The incident reportedly took place last Thursday at the Arouca farming community, days after WASA confiscated pumps belonging to Aranguez farmers Ishwah Singh and Hansraj Moonilal who have since taken legal action against the water authority. Singh and Moonilal were charged with abstracting water without a permit from WASA. They are scheduled to appear before a Port-of-Spain Magistrate tomorrow.
Nanlal Jagroo claimed three officers swooped down on the farmers’ 100 acre-field informing them that they were breaking the law by extracting water from a nearby natural pond.
Jagroo said one officer tried to uproot from the ground four suction hoses, one of which belonged to him.
On bended knees, Jagroo, 64, said he held onto the hose pleading for leniency.
“That’s when one of the officers threatened to shoot me. When he realised what he say he changed his talk…saying he would take me down to spend the night. I begged them to spare us as we have families to maintain and loans to pay, but no one listened. A lot of us were left in tears that day,” said a visibly annoyed Jagroo.
The following morning, the farmers whose items were seized went to WASA where they applied and paid $168 for a temporary water extraction permit, which they are yet to receive.
Four farmers are expected to be charged soon following the WASA crackdown in Bon Air.
“While we are awaiting the permits our crops are dying,” said president of the Progressive Bon Air East Farmers’ Association Frank Ali who represents 60 farmers.
Ali, who stood behind rows of parched and discoloured crops destroyed by the intense heat, said in the last few weeks farmers nationwide have suffered significant losses due to the unavailability of water.
“With each passing day, our production levels have been decreasing. It’s under 50 per cent right now. Many of us are unable to maintain our families and pay our loans. We are having sleepless nights because this is our livelihood.

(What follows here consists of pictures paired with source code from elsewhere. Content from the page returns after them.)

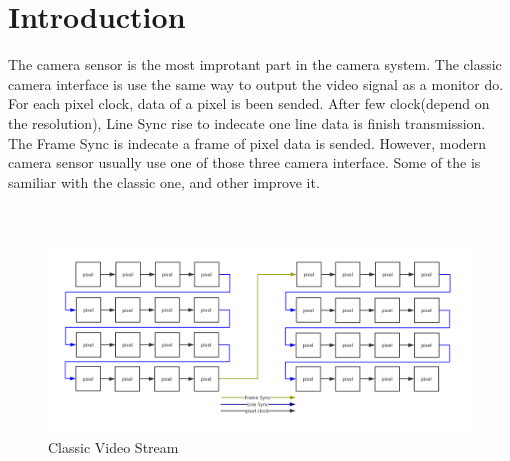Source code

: \documentclass[12pt,article]{memoir}
\begin{document}
\section{Introduction}
The camera sensor is the most improtant part in the camera system. The classic camera interface is use the same way to output the video signal as a monitor do. For each pixel clock, data of a pixel is been sended. After few clock(depend on the resolution), Line Sync rise to indecate one line data is finish transmission. The Frame Sync is indecate a frame of pixel data is sended. However, modern camera sensor usually use one of those three camera interface. Some of the is samiliar with the classic one, and other improve it.\\\\\
\begin{figure}[htp]
\includegraphics[width=\textwidth]{DR00002_Cam.png}
 \caption{Classic Video Stream}	
\end{figure}
\newpage
\end{document}
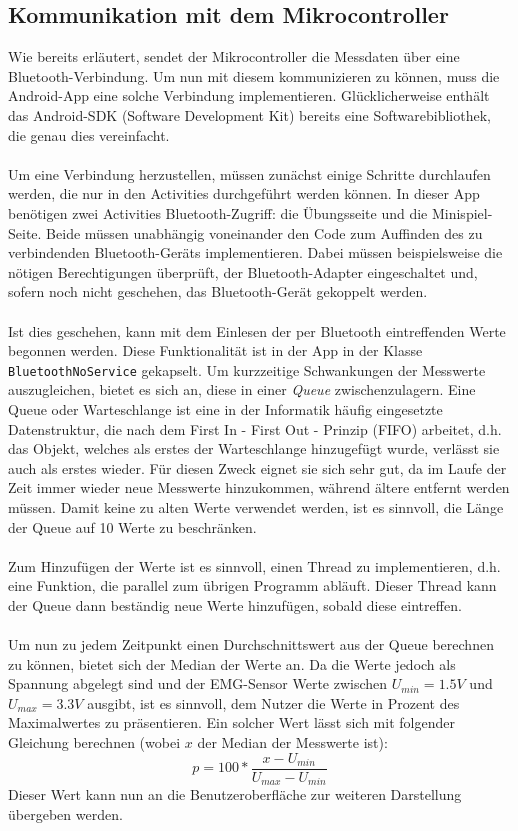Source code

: \subsection{Kommunikation mit dem Mikrocontroller}
Wie bereits erläutert, sendet der Mikrocontroller die Messdaten über eine Bluetooth-Verbindung. Um nun mit  diesem kommunizieren zu können, muss die Android-App eine solche Verbindung implementieren. Glücklicherweise enthält das Android-SDK (Software Development Kit) bereits eine Softwarebibliothek, die genau dies vereinfacht.\cite{Src:AndroidBT} \\ \\
Um eine Verbindung herzustellen, müssen zunächst einige Schritte durchlaufen werden, die nur in den Activities durchgeführt werden können. In dieser App benötigen zwei Activities Bluetooth-Zugriff: die Übungsseite und die Minispiel-Seite. Beide müssen unabhängig voneinander den Code zum Auffinden des zu verbindenden Bluetooth-Geräts implementieren. Dabei müssen beispielsweise die nötigen Berechtigungen überprüft, der Bluetooth-Adapter eingeschaltet und, sofern noch nicht geschehen, das Bluetooth-Gerät gekoppelt werden.\cite{Src:AndroidBT} \\ \\
Ist dies geschehen, kann mit dem Einlesen der per Bluetooth eintreffenden Werte begonnen werden. Diese Funktionalität ist in der App in der Klasse \texttt{BluetoothNoService} gekapselt. Um kurzzeitige Schwankungen der Messwerte auszugleichen, bietet es sich an, diese in einer \textit{Queue} zwischenzulagern. Eine Queue oder Warteschlange ist eine in der Informatik häufig eingesetzte Datenstruktur, die nach dem First In - First Out - Prinzip (FIFO) arbeitet, d.h. das Objekt, welches als erstes der Warteschlange hinzugefügt wurde, verlässt sie auch als erstes wieder. Für diesen Zweck eignet sie sich sehr gut, da im Laufe der Zeit immer wieder neue Messwerte hinzukommen, während ältere entfernt werden müssen. Damit keine zu alten Werte verwendet werden, ist es sinnvoll, die Länge der Queue auf 10 Werte zu beschränken. \\ \\
Zum Hinzufügen der Werte ist es sinnvoll, einen Thread zu implementieren, d.h. eine Funktion, die parallel zum übrigen Programm abläuft. Dieser Thread kann der Queue dann beständig neue Werte hinzufügen, sobald diese eintreffen. \\ \\
Um nun zu jedem Zeitpunkt einen Durchschnittswert aus der Queue berechnen zu können, bietet sich der Median der Werte an. Da die Werte jedoch als Spannung abgelegt sind und der EMG-Sensor Werte zwischen $U_{min} = 1.5 V$ und $U_{max} = 3.3 V$ ausgibt, ist es sinnvoll, dem Nutzer die Werte in Prozent des Maximalwertes zu präsentieren. Ein solcher Wert lässt sich mit folgender Gleichung berechnen (wobei $x$ der Median der Messwerte ist):
\begin{equation*}
p = 100 * \frac{x - U_{min}}{U_{max} - U_{min}}
\end{equation*}
Dieser Wert kann nun an die Benutzeroberfläche zur weiteren Darstellung übergeben werden.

“This is the worst dry season we have faced in years and WASA is showing no mercy or compassion. If all the farmers shut down production how will people eat? Food is a necessity.” Ali said.
He said while farmers are being targeted, many illegal car wash businesses continue to operate freely without facing the full brunt of the law.
“It’s becoming a political football at the expense of farmers who have been under immense pressure,” Jagroo interjected.
Ali said farmers should have been given a one-month moratorium to abstract water from watercourses without a license.
WASA has imposed restrictions on the use of water hoses, sprinklers and instituted a scheduled supply of water to residents, as it claims its reservoirs were being depleted by the harsh dry season. WASA chairman Romney Thomas said the authority had been patrolling the country while concerned citizens had been calling in to make reports.
“If we find that people are breaching the water restrictions we will treat with that very seriously. We will bring charges against anyone who is found breaking the water use restrictions,” said Thomas.
So far, WASA has charged 26 people for not adhering to its water restrictions, Thomas said.
In response to the allegations raised by Jagroo, Thomas said he would seek to find out what took place.
“I will certainly look into it,” he said.